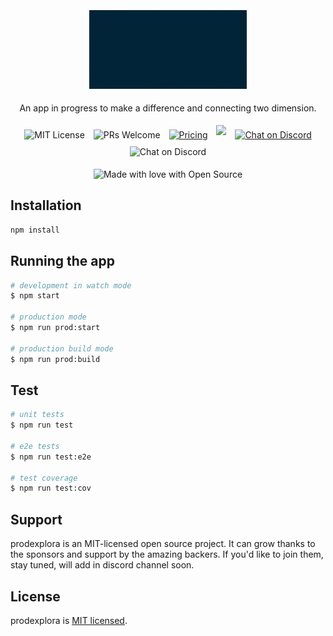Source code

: 
<p align="center">
    <img width="50%" height="50%" src="./assets/banner-temp.gif" style="margin: 5px; " alt="Logo">
</p>
<p align="center">
    <span>An app in progress to make a difference and connecting two dimension.</span>
</p>

<!-- Badges  -->
<p align="center">
    <img src="https://img.shields.io/badge/license-MIT-green?logo=dark-green" alt="MIT License" style="margin: 5px;" />
    <img src="https://img.shields.io/badge/PRs-Welcome-success" alt="PRs Welcome" style="margin: 5px;" />
    <a href="https://prodexplora.com"><img src="https://img.shields.io/badge/Pricing-Free-brightgreen" alt="Pricing" style="margin: 5px;"></a>
    <a href="https://github.com/shravan20/prodexplora/issues"><img src="https://img.shields.io/badge/Help%20Wanted-Contribute-blue" style="margin: 5px;"></a>
    <a href="https://discord.gg/n3aSgaqpd7"><img src="https://img.shields.io/discord/1199114979773792266?logo=Discord" style="margin: 5px;" alt="Chat on Discord"></a>
    <img src="https://badges.frapsoft.com/os/v1/open-source.svg?v=103" style="margin: 5px;" alt="Chat on Discord">
</p>

<p align="center">
    <img src="https://madewithlove.now.sh/in?heart=true&colorA=%23ff671f&colorB=%23046a38&text=the+Quantum+Realm+of+Open+Source" alt="Made with love with Open Source"/>
</p>

<!-- End of Badges -->

## Installation

```bash
npm install
```

## Running the app

```bash
# development in watch mode
$ npm start

# production mode
$ npm run prod:start

# production build mode
$ npm run prod:build
```

## Test

```bash
# unit tests
$ npm run test

# e2e tests
$ npm run test:e2e

# test coverage
$ npm run test:cov
```

## Support

prodexplora is an MIT-licensed open source project. It can grow thanks to the sponsors and support by the amazing backers. If you'd like to join them, stay tuned, will add in discord channel soon.

## License

prodexplora is [MIT licensed](LICENSE).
########
Work required: The material above should be returned exactly, without pictures.

Response for this exercise:
Source code

: 
<p align="center">
    <img width="50%" height="50%" src="./assets/banner-temp.gif" style="margin: 5px; " alt="Logo">
</p>
<p align="center">
    <span>An app in progress to make a difference and connecting two dimension.</span>
</p>

<!-- Badges  -->
<p align="center">
    <img src="https://img.shields.io/badge/license-MIT-green?logo=dark-green" alt="MIT License" style="margin: 5px;" />
    <img src="https://img.shields.io/badge/PRs-Welcome-success" alt="PRs Welcome" style="margin: 5px;" />
    <a href="https://prodexplora.com"><img src="https://img.shields.io/badge/Pricing-Free-brightgreen" alt="Pricing" style="margin: 5px;"></a>
    <a href="https://github.com/shravan20/prodexplora/issues"><img src="https://img.shields.io/badge/Help%20Wanted-Contribute-blue" style="margin: 5px;"></a>
    <a href="https://discord.gg/n3aSgaqpd7"><img src="https://img.shields.io/discord/1199114979773792266?logo=Discord" style="margin: 5px;" alt="Chat on Discord"></a>
    <img src="https://badges.frapsoft.com/os/v1/open-source.svg?v=103" style="margin: 5px;" alt="Chat on Discord">
</p>

<p align="center">
    <img src="https://madewithlove.now.sh/in?heart=true&colorA=%23ff671f&colorB=%23046a38&text=the+Quantum+Realm+of+Open+Source" alt="Made with love with Open Source"/>
</p>

<!-- End of Badges -->

## Installation

```bash
npm install
```

## Running the app

```bash
# development in watch mode
$ npm start

# production mode
$ npm run prod:start

# production build mode
$ npm run prod:build
```

## Test

```bash
# unit tests
$ npm run test

# e2e tests
$ npm run test:e2e

# test coverage
$ npm run test:cov
```

## Support

prodexplora is an MIT-licensed open source project. It can grow thanks to the sponsors and support by the amazing backers. If you'd like to join them, stay tuned, will add in discord channel soon.

## License

prodexplora is [MIT licensed](LICENSE).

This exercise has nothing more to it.